Hitchcock sought to do something in the "R" range, but his first "post-code movie" was 1969's "Topaz," which was given an M (a PG today) and had little to justify even that, except -- I would suggest -- a man and wife who cheated on each other but stayed together at the movie's end.

Hitch wanted to go farther and kept reading properties (often one-page memo "coverage") -- 1500 of them, he said -- until he found the book that became Frenzy.

It had a psycho. It had a wrong man. But mainly..it had a psycho who was a sex maniac. Hence nudity and rape and sexual violence. Hitch got his "R" movie, and because he was still such a great artist and story teller, he knew how to make that R hurt and sting and create emotion in his audience. Frenzy isn't built for sexual titillation, it is built for sexual disgust and emotional despair(the innocence of the women Rusk kills.)
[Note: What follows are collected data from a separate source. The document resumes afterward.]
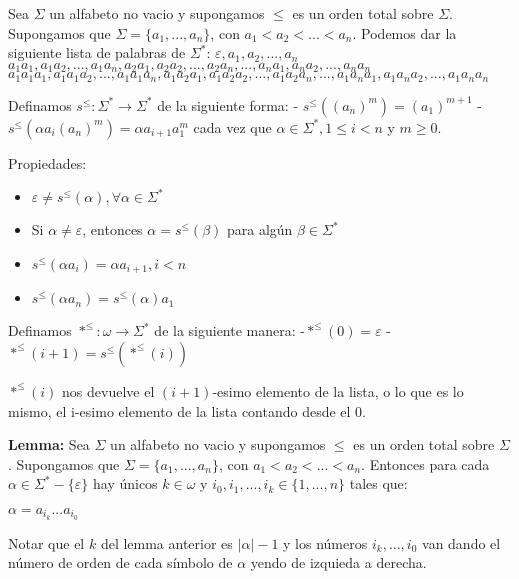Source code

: \documentclass{article}
\begin{document}
\begin{flushleft}
Sea $\Sigma$ un alfabeto no vacio y supongamos $\leq$ es un orden total sobre $\Sigma$. Supongamos que $\Sigma = \{a_1, ..., a_n\}$, con $a_1 < a_2 < ... < a_n$. Podemos dar la siguiente lista de palabras de $\Sigma^*$:\linebreak
$\varepsilon, a_1, a_2, ..., a_n$\linebreak
$a_1a_1, a_1a_2, ..., a_1a_n, a_2a_1, a_2a_2, ..., a_2a_n, ..., a_na_1,a_na_2, ..., a_na_n$\linebreak
$a_1a_1a_1, a_1a_1a_2, ..., a_1a_1a_n, a_1a_2a_1, a_1a_2a_2, ..., a_1a_2a_n, ..., a_1a_na_1, a_1a_na_2, ..., a_1a_na_n$\linebreak

Definamos $s^{\leq} : \Sigma^* \rightarrow \Sigma^*$ de la siguiente forma:\linebreak
\hspace*{7ex}- $s^{\leq}((a_n)^m) = (a_1)^{m+1}$\linebreak
\hspace*{7ex}- $s^{\leq}(\alpha a_i(a_n)^m) = \alpha a_{i+1}a_1^{m}$ cada vez que $\alpha \in \Sigma^*, 1 \leq i < n$ y $m \geq 0$. \linebreak

Propiedades:
\begin{itemize}
    \item $\varepsilon \neq s^{\leq}(\alpha), \forall \alpha \in \Sigma^*$
    \item Si $\alpha \neq \varepsilon$, entonces $\alpha = s^{\leq}(\beta)$ para algún $\beta \in \Sigma^*$
    \item $s^{\leq}(\alpha a_i) = \alpha a_{i+1}, i < n$
    \item $s^{\leq}(\alpha a_n) = s^{\leq}(\alpha)a_1$
\end{itemize}

Definamos $*^{\leq} : \omega \rightarrow \Sigma^*$ de la siguiente manera:\linebreak
\hspace*{7ex} -$*^{\leq}(0) = \varepsilon$\linebreak
\hspace*{7ex} -$*^{\leq}(i+1) = s^{\leq}(*^{\leq}(i))$\linebreak

$*^{\leq}(i)$ nos devuelve el $(i+1)$-esimo elemento de la lista, o lo que es lo mismo, el i-esimo elemento de la lista contando desde el 0.\linebreak

\textbf{Lemma:} Sea $\Sigma$ un alfabeto no vacio y supongamos $\leq$ es un orden total sobre $\Sigma$. Supongamos que $\Sigma = \{a_1, ..., a_n\}$, con $a_1 < a_2 < ... < a_n$. Entonces para cada $\alpha \in \Sigma^* - \{\varepsilon\}$ hay únicos $k \in \omega$ y $i_0, i_1, ..., i_k \in \{1, ..., n\}$ tales que:
\begin{center}
    $\alpha = a_{i_k}...a_{i_0}$
\end{center}
Notar que el $k$ del lemma anterior es $|\alpha| - 1$ y los números $i_k, ..., i_0$ van dando el número de orden de cada símbolo de $\alpha$ yendo de izquieda a derecha.\linebreak


\end{flushleft}
\end{document}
In 1960, one critic called Psycho "the sickest movie ever made." And it was -- among American studio films. By 1972, Psycho had a lot of competition. But Frenzy was, indeed, even SICKER than Psycho because that R rating bought Hitchcock the ability to bring sex directly into the psychopathic homicide.

In a profound way.

PS. As if to repent for the R-rated sexual violence and ugliness of Frenzy, Hitchcock's final film was light-hearted, almost free of violence and horror. Family Plot. Not as well made a film as Frenzy, but decidedly nicer. PG. I think Hitchcock wanted to out that way.